When it comes to distance races, the annual Race to Alaska is as unique as they come. The grueling miles from Port Townsend, Washington, to Ketchikan, Alaska, sends competitors through the remote waterways of the Pacific Northwest. For race organizers, it’s equally challenging to share the unique stories of its competitors, so this year they enlisted Port Townsend artist Nhattaleah Nichols to help document the unsung heroics—not in press releases or photographs, but rather with a daily comic.

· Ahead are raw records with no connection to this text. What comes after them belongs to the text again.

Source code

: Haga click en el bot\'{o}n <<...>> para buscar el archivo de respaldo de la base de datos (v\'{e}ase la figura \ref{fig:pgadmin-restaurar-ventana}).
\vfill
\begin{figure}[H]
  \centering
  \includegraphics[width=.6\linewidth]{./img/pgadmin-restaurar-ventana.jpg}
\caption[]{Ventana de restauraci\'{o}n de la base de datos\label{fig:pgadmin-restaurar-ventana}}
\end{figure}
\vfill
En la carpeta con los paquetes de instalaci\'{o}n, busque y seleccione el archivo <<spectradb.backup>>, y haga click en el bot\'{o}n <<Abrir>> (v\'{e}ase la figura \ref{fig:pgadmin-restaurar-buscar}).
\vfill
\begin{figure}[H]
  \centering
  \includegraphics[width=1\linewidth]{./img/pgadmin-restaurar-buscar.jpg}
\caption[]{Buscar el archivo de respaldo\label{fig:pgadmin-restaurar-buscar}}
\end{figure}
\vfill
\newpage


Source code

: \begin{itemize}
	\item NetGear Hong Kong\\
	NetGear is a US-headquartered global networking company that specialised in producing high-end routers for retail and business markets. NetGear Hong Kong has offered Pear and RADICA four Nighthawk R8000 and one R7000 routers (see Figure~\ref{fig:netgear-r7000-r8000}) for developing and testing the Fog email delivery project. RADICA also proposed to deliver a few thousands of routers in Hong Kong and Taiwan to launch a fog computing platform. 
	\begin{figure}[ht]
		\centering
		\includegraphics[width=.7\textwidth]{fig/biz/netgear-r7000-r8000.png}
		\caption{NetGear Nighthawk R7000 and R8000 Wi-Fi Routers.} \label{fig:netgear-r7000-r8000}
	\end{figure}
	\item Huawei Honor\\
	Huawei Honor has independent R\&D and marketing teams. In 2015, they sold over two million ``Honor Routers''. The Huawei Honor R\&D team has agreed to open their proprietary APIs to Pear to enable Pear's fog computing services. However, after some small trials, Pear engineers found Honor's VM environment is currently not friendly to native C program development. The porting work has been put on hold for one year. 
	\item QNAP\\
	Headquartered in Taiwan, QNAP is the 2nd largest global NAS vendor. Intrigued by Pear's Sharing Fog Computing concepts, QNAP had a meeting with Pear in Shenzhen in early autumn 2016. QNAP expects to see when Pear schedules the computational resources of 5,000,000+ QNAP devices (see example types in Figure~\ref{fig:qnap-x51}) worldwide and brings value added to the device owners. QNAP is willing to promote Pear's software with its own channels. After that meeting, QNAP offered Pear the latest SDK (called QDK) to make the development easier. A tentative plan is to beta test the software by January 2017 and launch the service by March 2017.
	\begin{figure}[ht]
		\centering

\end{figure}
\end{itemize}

“I’d kept hearing stories about parts of the race that would’ve been difficult to cover with a tracker or a video,” says Nichols, 37, editorial cartoonist for the Port Townsend Leader. “Bar stories about how one guy got stuck upside down underwater and had to saw his way out of a wetsuit. As a documentary comic-maker, I just kept thinking that turning them into a comic would be the only way to really show people some of these crazy moments.”

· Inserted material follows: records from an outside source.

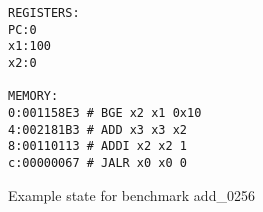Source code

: \begin{figure}
    \centering
    \begin{verbatim}
REGISTERS:
PC:0
x1:100
x2:0

MEMORY:
0:001158E3 # BGE x2 x1 0x10
4:002181B3 # ADD x3 x3 x2
8:00110113 # ADDI x2 x2 1
c:00000067 # JALR x0 x0 0
    \end{verbatim}
    \caption[State of benchmark add\_0256]{Example state for benchmark
        add\_0256}\label{fig:bench_example}
\end{figure}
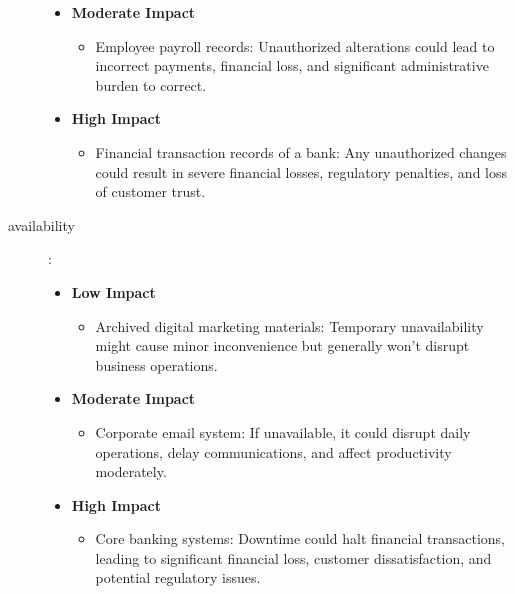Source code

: \documentclass{article}
\begin{document}
\begin{description}
\begin{itemize}
                                \item \textbf{Moderate Impact}
                                \begin{itemize}
                                    \item Employee payroll records: Unauthorized alterations could lead to incorrect payments, financial loss, and significant administrative burden to correct.
                                \end{itemize}
                            
                                \item \textbf{High Impact}
                                \begin{itemize}
                                    \item Financial transaction records of a bank: Any unauthorized changes could result in severe financial losses, regulatory penalties, and loss of customer trust.
                                \end{itemize}
                            \end{itemize}  
                            \item[availability]: \\  
                            \begin{itemize}
                                \item \textbf{Low Impact}
                                \begin{itemize}
                                    \item Archived digital marketing materials: Temporary unavailability might cause minor inconvenience but generally won't disrupt business operations.
                                \end{itemize}
                            
                                \item \textbf{Moderate Impact}
                                \begin{itemize}
                                    \item Corporate email system: If unavailable, it could disrupt daily operations, delay communications, and affect productivity moderately.
                                \end{itemize}
                            
                                \item \textbf{High Impact}
                                \begin{itemize}
                                    \item Core banking systems: Downtime could halt financial transactions, leading to significant financial loss, customer dissatisfaction, and potential regulatory issues.
                                \end{itemize}
                            \end{itemize}
                                      
                        \end{description}
                        
\end{document}
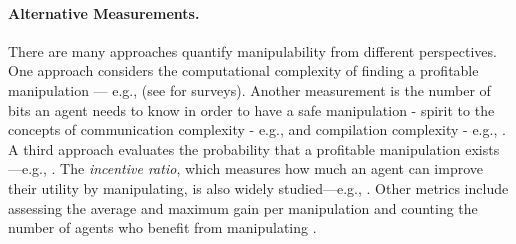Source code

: \paragraph{Alternative Measurements.}
There are many approaches quantify manipulability from different perspectives. 
One approach considers the computational complexity of finding a profitable manipulation — e.g., \cite{bartholdi1989computational,bartholdi1991single} (see \cite{faliszewski2010ai,veselova2016computational} for surveys). 
Another measurement is the number of bits
an agent needs to know in order to have a safe manipulation - spirit to the concepts of communication complexity - e.g., \cite{nisan2002communication, grigorieva2006communication, Communication2019Branzei,Babichenko2019communication} and compilation complexity - e.g., \citep{chevaleyre2009compiling,xia2010compilation,karia2021compilation}.
A third approach evaluates the probability that a profitable manipulation exists —e.g., \cite{barrot2017manipulation,lackner2018approval,lackner2023free}.
The \emph{incentive ratio}, which measures how much an agent can improve their utility by manipulating, is also widely studied—e.g., \cite{chen2011profitable,chen2022incentive,li2024bounding,cheng2022tight,cheng2019improved}. Other metrics include assessing the average and maximum gain per manipulation \cite{aleskerov1999degree} and counting the number of agents who benefit from manipulating \cite{andersson2014budget,andersson2014least}.




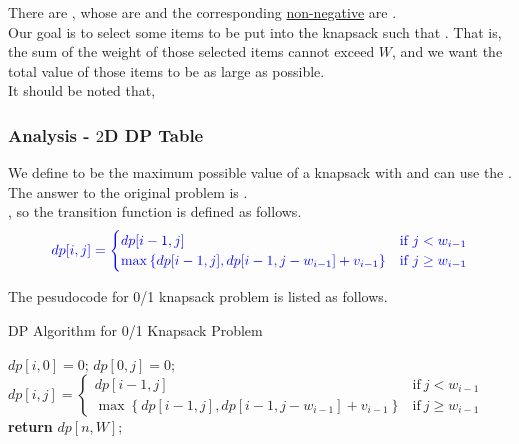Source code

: There are {\color{blue}{$n$ items}}, whose {\color{blue}{weights}} are {} and the corresponding \ul{non-negative} {\color{blue}{values}} are {}. \\

Our goal is to select some items to be put into the knapsack such that {\color{blue}{the total value of those items is maximized}}. That is, the sum of the weight of those selected items cannot exceed $W$, and we want the total value of those items to be as large as possible.\\

It should be noted that, {\color{blue}{in the 0/1 knapsack problem, each item can only be used once.}}

\subsubsection{Analysis - $2$D DP Table}
We define {\color{blue}{$ dp[i, j] $}} to be the maximum possible value of a knapsack with {\color{blue}{capacity $ j $}} and can use the {\color{blue}{first $ i $ items}}. \\

The answer to the original problem is {\color{blue}{$ dp[n, W] $}}.\\

{\color{ForestGreen}{For each item $i$, we can choose to either put it into the knapsack or not}}, so the transition function is defined as follows.
\begin{equation}
{\color{blue}{
dp[i, j] = 
\begin{cases} 
    dp[i - 1, j] & \text{if}\ j < w_{i-1}\\
    \max\left\{dp[i - 1, j], dp[i - 1, j - w_{i-1}] + v_{i-1}\right\} & \text{if}\ j \geq w_{i-1}
\end{cases}
}}
\end{equation}

The pesudocode for 0/1 knapsack problem is listed as follows.
\begin{algorithm}[H]\label{algorithm:01_knapsack_problem_1}
\caption{DP Algorithm for 0/1 Knapsack Problem}
\begin{algorithmic}[1]
 
    \State $dp[i, 0] = 0$;
\EndFor
{}  
    \State $dp[0, j] = 0$;
\EndFor
{}
        \State 
        $dp[i, j] = 
        \begin{cases} 
            dp[i - 1, j] & \text{if}\ j < w_{i-1}\\
            \max\left\{dp[i - 1, j], dp[i - 1, j - w_{i-1}] + v_{i-1}\right\} & \text{if}\ j \geq w_{i-1}
        \end{cases}$
    \EndFor
\EndFor
\State \textbf{return} $dp[n, W]$;
\end{algorithmic}
\end{algorithm}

Nichols approached the event’s organizer with a few of her drawings, and they worked out the concept. She had lots of ideas about how it was going to work, but Nichols says she didn’t realize how limited cell service would be in British Columbia. “Putting them out daily and live wasn’t as possible as I thought,” she says, “but I did create a daily comic how I’d intended, by interviewing [a competitor] in the morning about the previous day, drawing all day, and then uploading the following morning.

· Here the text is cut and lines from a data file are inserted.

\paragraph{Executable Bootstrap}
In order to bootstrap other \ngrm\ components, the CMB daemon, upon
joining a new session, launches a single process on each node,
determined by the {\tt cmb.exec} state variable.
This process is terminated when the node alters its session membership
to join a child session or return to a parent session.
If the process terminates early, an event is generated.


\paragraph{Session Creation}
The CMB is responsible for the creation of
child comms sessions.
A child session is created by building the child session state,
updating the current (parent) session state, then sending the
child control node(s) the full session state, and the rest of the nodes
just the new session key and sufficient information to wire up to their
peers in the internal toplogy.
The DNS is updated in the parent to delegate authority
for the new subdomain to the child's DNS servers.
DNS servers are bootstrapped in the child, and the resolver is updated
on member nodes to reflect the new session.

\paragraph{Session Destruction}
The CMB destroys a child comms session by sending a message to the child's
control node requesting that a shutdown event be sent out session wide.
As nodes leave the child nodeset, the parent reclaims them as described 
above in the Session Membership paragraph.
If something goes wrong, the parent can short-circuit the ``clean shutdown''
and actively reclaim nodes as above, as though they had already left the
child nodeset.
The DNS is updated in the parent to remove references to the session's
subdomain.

It wasn’t difficult for Nichols to find her daily comic angles. While the event’s media team was focused on the front-runners, she says she was drawn to the weird and wonderful stories from the middle and back of the fleet. “My skill is that I like to listen, and boat people like to tell stories,” she says. “I’d ask a question, do a little sketching while they talked, and at some point during the interview, I would have an ‘ah!’ moment where the story would become clear.” Nichols has combined the works in a self-published book entitled Boats, Bears and Bad Life Choices (available at nhattnichols.com). “It was a learning curve, for sure, putting the book out, but it’s been pretty amazing to get to hold a physical object in my hand at the end of it. It’s a lot more rewarding than hanging work in a gallery.”